Discussion in [Planning the defaults for MySQL 5.8 | MySQL Server Blog](http://mysqlserverteam.com/planning-the-defaults-for-mysql-5-8/) says "server default collation will be utf8mb4_unicode_520_ci".
But it will make Japanese(and other countries?) users to be confusing.

Honestly, we really need utf8mb4_japanese_ci.
But at least, utf8mb4_unicode*_ci are critical for Japanese.

|                    | utf8mb4_bin | utf8mb4_general_ci | utf8mb4_unicode_ci | utf8mb4_unicode_520_ci|
|--------------------|-------------|--------------------|--------------------|-----------------------|
| Hiragana-Katakana  | cs (unkind) | cs (unkind)        | ci (good)          | ci(good)              |
| Youon              | cs (good)   | cs (good)          | ci (critical)      | ci(critical)          |
| Dakuten-Handakuten | cs (good)   | cs (good)          | ci (critical)      | ci(critical)          |
| Wide-Narrow        | cs (unkind) | cs (unkind)        | ci (good)          | ci(good)              |
| Sushi-Beer         | cs          | ci                 | ci                 | cs                    |

How to repeat:
See description.

Suggested fix:
If you change default value, that should not be utf8mb4_unicode*_ci, would be utf8mb4_general_ci or utf8mb4_bin.
[19 Jan 2016 8:19] Umesh Shastry
Hello Tanaka-San,

Thank you for the report and feedback!

Thanks,
Umesh
[3 Apr 2017 5:51] tsubasa tanaka
I seem this FR has been realized by utf8mb4_ja_0900_as_cs in 8.0.1!!!

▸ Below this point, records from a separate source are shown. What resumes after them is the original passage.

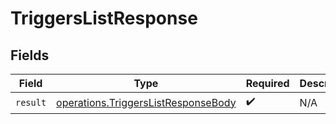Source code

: # TriggersListResponse


## Fields

| Field                                                                                      | Type                                                                                       | Required                                                                                   | Description                                                                                |
| ------------------------------------------------------------------------------------------ | ------------------------------------------------------------------------------------------ | ------------------------------------------------------------------------------------------ | ------------------------------------------------------------------------------------------ |
| `result`                                                                                   | [operations.TriggersListResponseBody](../../models/operations/triggerslistresponsebody.md) | :heavy_check_mark:                                                                         | N/A                                                                                        |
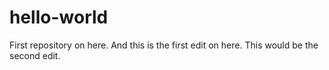 # hello-world
First repository on here.
And this is the first edit on here.
This would be the second edit.
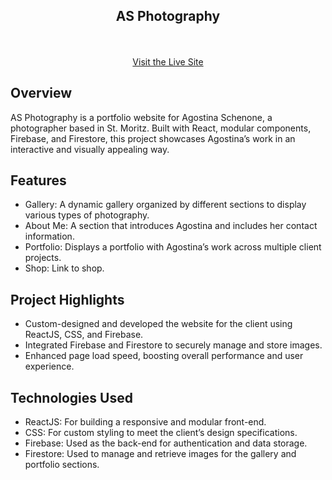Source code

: <div align='center'>

## AS Photography

</div>
<br>
<br>
<div align='center'>
  <a href="https://agoschenone.com" target="_blank">
    Visit the Live Site
  </a>
</div>

## <b>Overview</b>
AS Photography is a portfolio website for Agostina Schenone, a photographer based in St. Moritz. Built with React, modular components, Firebase, and Firestore, this project showcases Agostina’s work in an interactive and visually appealing way.

## <b>Features</b>
-   Gallery: A dynamic gallery organized by different sections to display various types of photography.
-   About Me: A section that introduces Agostina and includes her contact information.
-   Portfolio: Displays a portfolio with Agostina’s work across multiple client projects.
-   Shop: Link to shop.

## <b>Project Highlights</b>
-   Custom-designed and developed the website for the client using ReactJS, CSS, and Firebase.
-   Integrated Firebase and Firestore to securely manage and store images.
-   Enhanced page load speed, boosting overall performance and user experience.

## <b>Technologies Used</b>
-   ReactJS: For building a responsive and modular front-end.
-   CSS: For custom styling to meet the client’s design specifications.
-   Firebase: Used as the back-end for authentication and data storage.
-   Firestore: Used to manage and retrieve images for the gallery and portfolio sections.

|                    | utf8mb4_bin | utf8mb4_general_ci | utf8mb4_unicode_ci | utf8mb4_unicode_520_ci | utf8mb4_ja_0900_as_cs |
|--------------------|-------------|--------------------|--------------------|------------------------|-----------------------|
| Hiragana-Katakana  | cs (unkind) | cs (unkind)        | ci (good)          | ci(good)               | ci(good)              |
| Youon              | cs (good)   | cs (good)          | ci (critical)      | ci(critical)           | cs(good)              |
| Dakuten-Handakuten | cs (good)   | cs (good)          | ci (critical)      | ci(critical)           | cs(good)              |
| Wide-Narrow        | cs (unkind) | cs (unkind)        | ci (good)          | ci(good)               | ci(good)              |
| Sushi-Beer         | cs          | ci                 | ci                 | cs                     | cs                    |
[24 Jan 8:45] Xing Zhang
Posted by developer:
 
Fixed by adding utf8mb4_ja_0900_as_cs and utf8mb4_ja_0900_as_cs_ks.